### Requirement
Give back an exact copy of the lines in the records below, from the line that has "## Getting Started" through the line that has "vendor\bin\doctrine orm:schema-tool:update --force", and nothing besides.

(Exercise input)

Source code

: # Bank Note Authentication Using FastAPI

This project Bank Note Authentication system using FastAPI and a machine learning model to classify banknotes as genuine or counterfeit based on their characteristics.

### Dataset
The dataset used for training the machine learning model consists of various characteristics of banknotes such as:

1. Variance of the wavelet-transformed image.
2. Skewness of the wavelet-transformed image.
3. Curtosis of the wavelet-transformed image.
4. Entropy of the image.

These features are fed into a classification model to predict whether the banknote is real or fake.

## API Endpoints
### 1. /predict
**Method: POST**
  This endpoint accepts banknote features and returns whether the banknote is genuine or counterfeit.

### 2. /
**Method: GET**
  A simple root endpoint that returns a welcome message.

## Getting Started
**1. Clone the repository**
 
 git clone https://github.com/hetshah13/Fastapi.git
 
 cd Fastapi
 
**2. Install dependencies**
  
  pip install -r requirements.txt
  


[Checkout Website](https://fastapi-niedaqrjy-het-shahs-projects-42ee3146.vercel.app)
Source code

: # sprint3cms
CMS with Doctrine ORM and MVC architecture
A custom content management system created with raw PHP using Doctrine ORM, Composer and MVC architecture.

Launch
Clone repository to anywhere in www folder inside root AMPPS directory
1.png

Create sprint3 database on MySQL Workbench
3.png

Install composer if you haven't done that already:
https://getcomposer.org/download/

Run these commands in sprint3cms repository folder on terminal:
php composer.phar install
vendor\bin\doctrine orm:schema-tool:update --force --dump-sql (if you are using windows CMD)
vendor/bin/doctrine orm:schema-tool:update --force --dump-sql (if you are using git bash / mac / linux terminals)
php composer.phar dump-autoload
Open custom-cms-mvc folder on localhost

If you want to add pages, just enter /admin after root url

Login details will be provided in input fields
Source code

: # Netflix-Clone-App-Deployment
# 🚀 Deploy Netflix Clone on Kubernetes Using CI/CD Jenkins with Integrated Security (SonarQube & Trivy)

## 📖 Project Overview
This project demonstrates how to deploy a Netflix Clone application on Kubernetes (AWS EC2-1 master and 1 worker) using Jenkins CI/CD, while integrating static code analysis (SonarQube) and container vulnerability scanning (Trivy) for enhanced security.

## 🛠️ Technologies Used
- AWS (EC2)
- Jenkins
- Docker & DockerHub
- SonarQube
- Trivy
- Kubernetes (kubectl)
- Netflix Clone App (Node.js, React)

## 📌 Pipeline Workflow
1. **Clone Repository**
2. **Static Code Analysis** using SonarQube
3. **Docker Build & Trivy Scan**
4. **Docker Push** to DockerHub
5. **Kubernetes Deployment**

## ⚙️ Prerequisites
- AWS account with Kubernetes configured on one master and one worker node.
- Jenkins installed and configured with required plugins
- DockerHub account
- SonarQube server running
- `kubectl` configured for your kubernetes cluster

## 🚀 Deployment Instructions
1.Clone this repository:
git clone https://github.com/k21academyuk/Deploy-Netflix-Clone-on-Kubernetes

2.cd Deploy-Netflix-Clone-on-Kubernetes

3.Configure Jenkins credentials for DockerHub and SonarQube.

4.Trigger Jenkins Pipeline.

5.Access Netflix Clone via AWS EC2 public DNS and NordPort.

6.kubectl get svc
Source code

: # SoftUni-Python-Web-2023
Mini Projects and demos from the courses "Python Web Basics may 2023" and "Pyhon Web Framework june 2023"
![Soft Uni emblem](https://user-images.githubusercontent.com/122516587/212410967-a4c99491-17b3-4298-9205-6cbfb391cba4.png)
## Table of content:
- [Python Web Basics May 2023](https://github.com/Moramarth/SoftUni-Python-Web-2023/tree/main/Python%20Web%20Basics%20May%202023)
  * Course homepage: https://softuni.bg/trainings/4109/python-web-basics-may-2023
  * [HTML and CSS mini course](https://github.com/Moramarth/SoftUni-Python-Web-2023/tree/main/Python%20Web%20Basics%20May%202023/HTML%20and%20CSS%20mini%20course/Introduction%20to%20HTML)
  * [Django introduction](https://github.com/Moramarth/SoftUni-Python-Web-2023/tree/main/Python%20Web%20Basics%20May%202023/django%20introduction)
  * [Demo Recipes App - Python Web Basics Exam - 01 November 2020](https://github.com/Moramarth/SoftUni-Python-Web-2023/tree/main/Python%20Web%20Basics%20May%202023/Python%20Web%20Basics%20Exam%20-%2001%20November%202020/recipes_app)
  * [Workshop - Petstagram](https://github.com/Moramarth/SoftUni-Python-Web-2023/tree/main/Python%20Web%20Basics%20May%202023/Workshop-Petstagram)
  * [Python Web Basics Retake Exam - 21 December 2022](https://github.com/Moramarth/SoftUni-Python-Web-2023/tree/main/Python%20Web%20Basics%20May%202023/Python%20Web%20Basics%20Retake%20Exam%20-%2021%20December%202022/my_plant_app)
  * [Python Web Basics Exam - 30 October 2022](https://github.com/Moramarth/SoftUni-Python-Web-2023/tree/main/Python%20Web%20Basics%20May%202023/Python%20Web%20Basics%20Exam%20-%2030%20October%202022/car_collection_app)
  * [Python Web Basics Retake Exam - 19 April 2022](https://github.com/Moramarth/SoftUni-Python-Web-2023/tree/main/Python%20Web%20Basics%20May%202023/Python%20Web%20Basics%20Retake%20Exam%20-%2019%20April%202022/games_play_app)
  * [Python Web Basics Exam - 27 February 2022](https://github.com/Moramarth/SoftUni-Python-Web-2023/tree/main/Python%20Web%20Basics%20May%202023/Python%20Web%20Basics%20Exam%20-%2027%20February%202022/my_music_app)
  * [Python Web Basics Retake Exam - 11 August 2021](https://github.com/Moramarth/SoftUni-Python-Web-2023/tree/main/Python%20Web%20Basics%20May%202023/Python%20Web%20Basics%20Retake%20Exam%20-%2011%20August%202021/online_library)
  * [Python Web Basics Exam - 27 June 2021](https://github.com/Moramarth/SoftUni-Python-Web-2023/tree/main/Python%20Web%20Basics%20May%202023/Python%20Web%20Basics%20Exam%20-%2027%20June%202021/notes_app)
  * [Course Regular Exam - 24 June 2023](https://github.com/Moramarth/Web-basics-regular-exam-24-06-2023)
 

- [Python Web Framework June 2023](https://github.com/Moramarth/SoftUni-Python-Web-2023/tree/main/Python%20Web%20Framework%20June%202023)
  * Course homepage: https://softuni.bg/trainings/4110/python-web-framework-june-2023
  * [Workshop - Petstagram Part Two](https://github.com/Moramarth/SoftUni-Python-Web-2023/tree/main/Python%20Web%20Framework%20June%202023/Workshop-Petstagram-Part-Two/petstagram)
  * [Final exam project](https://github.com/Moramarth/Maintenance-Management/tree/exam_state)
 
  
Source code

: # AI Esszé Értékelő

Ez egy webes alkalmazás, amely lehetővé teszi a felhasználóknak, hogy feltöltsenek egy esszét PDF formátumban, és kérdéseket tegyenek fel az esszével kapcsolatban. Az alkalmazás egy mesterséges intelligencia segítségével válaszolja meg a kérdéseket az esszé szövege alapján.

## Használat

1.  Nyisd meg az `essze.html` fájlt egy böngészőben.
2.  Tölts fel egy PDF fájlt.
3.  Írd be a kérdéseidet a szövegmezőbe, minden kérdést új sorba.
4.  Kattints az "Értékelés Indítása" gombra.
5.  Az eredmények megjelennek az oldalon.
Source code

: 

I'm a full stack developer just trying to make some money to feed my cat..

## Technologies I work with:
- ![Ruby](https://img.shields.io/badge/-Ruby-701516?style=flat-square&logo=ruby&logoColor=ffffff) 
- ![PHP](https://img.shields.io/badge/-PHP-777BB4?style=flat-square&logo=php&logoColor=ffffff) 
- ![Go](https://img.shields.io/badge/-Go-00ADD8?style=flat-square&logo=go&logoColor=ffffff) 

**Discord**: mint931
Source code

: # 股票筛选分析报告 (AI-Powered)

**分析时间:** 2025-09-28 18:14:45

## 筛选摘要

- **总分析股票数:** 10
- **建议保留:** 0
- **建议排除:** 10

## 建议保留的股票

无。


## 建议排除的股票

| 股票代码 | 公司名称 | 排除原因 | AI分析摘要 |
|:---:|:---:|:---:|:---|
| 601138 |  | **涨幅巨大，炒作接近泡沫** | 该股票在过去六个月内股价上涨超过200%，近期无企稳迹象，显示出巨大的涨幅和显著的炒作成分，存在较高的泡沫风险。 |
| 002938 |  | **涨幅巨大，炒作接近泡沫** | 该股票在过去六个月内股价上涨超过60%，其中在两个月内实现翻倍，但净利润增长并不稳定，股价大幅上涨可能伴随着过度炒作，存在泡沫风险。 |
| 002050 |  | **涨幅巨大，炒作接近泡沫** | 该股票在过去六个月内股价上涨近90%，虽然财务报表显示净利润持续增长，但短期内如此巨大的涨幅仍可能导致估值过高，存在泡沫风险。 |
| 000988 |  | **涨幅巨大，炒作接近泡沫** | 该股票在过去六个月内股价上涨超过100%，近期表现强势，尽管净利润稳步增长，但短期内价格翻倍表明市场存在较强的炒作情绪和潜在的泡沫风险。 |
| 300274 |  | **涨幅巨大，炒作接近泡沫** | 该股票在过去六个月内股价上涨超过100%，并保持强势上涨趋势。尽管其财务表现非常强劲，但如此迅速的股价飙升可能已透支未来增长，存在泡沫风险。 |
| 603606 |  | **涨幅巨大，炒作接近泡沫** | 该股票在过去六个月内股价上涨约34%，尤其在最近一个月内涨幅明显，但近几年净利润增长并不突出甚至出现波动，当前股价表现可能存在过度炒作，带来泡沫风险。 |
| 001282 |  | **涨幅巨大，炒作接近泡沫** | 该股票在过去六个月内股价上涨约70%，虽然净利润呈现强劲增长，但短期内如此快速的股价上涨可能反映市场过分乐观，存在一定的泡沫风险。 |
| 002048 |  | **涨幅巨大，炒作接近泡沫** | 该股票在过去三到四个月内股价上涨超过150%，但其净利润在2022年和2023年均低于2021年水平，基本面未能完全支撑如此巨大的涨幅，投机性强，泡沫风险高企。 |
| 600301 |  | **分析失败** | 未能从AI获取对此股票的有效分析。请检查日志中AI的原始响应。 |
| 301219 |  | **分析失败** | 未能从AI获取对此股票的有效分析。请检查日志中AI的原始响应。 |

(End Exercise input)

### Result for this task
## Getting Started
**1. Clone the repository**
 
 git clone https://github.com/hetshah13/Fastapi.git
 
 cd Fastapi
 
**2. Install dependencies**
  
  pip install -r requirements.txt
  


[Checkout Website](https://fastapi-niedaqrjy-het-shahs-projects-42ee3146.vercel.app)
Source code

: # sprint3cms
CMS with Doctrine ORM and MVC architecture
A custom content management system created with raw PHP using Doctrine ORM, Composer and MVC architecture.

Launch
Clone repository to anywhere in www folder inside root AMPPS directory
1.png

Create sprint3 database on MySQL Workbench
3.png

Install composer if you haven't done that already:
https://getcomposer.org/download/

Run these commands in sprint3cms repository folder on terminal:
php composer.phar install
vendor\bin\doctrine orm:schema-tool:update --force --dump-sql (if you are using windows CMD)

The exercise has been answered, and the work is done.